Having just experienced the United States' Independence Day, in all it's parading, exploding, brilliant, smoky glory, I have been thinking about our independence.


It seems that maybe some people have forgotten that one of the reasons the United States began was to separate church and state...?


It seems that maybe some people have forgotten that one of the fundamentals of democracy is that every man and woman get to vote their conscience, and not just blindly follow what they are told to do/vote for...?


It seems that maybe some people have forgotten that, with freedom, comes the responsibility to FIND OUT what the true facts are, and that only going to news sites and blogs that agree with your "side" might not be the best way to do that...?


THE TRUTH CANNOT BE DAMAGED BY TRYING TO FIND IT OUT.  I think people fear what they might discover if they even LISTEN to the other side, but, and I'm sorry if this is harsh, it is stupid not to listen to both sides!  In this ridiculously polarized social atmosphere, it is almost impossible to get the actual facts without listening to both sides.  You DO want the actual facts, don't you? or are you content to just follow along believing what you are told?

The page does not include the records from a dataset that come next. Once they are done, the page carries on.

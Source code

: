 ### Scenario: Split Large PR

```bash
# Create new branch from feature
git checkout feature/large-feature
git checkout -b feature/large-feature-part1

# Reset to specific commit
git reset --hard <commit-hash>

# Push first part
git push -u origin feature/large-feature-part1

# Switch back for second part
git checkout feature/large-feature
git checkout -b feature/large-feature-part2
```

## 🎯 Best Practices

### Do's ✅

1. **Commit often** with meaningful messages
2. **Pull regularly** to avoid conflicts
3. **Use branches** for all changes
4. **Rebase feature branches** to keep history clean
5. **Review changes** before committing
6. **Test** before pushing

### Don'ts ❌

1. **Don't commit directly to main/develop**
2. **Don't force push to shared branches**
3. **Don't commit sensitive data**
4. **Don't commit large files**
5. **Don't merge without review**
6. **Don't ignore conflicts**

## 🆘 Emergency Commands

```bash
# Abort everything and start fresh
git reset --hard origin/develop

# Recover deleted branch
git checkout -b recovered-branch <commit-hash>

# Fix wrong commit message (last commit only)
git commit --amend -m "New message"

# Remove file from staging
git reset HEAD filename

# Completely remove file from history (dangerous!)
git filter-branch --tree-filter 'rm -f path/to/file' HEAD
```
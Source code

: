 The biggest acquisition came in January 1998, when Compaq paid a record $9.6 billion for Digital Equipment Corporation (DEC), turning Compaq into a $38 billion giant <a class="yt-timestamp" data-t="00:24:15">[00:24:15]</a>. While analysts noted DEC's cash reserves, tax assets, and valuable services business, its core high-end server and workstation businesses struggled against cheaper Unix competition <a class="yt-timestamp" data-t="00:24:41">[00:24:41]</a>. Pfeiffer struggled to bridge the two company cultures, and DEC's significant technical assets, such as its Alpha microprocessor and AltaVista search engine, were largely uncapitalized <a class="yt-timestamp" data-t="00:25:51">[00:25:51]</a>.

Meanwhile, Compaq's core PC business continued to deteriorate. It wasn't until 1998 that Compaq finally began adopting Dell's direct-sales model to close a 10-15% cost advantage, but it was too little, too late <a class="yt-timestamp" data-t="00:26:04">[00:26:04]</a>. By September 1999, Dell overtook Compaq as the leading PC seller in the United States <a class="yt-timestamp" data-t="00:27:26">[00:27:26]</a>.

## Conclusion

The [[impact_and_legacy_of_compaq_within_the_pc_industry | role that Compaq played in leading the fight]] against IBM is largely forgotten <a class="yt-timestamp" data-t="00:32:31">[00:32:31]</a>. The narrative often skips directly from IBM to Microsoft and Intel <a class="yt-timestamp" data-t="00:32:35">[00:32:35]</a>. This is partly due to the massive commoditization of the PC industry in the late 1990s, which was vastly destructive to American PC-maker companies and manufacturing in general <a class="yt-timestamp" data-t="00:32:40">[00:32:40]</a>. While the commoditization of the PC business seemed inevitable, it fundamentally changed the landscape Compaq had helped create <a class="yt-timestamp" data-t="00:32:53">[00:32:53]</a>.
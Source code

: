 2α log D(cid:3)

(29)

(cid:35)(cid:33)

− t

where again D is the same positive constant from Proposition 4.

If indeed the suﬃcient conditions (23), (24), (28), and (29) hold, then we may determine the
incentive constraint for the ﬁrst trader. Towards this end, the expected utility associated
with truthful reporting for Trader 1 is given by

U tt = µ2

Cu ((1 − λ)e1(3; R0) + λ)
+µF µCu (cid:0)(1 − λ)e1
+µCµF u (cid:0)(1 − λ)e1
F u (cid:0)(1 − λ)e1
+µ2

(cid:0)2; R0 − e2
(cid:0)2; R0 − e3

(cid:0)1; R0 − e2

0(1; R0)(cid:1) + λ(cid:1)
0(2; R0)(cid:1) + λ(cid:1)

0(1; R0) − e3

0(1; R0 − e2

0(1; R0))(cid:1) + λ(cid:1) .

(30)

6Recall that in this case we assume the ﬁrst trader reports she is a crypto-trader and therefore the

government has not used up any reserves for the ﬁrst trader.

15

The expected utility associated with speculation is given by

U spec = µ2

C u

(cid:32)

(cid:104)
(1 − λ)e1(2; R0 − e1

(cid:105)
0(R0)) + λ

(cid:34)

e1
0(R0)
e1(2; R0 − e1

You must decide:  Do you want to be right? or do you want to DO right?  Sometimes, the truly wise choice, decision or vote is one that will be unpopular with your set of friends. 


Please consider this - it is UN-AMERICAN not to vote your conscience, not to use your brain, not to weigh all your options and make the best decisions you can. 


True independence comes with responsibility. Please don't forget that.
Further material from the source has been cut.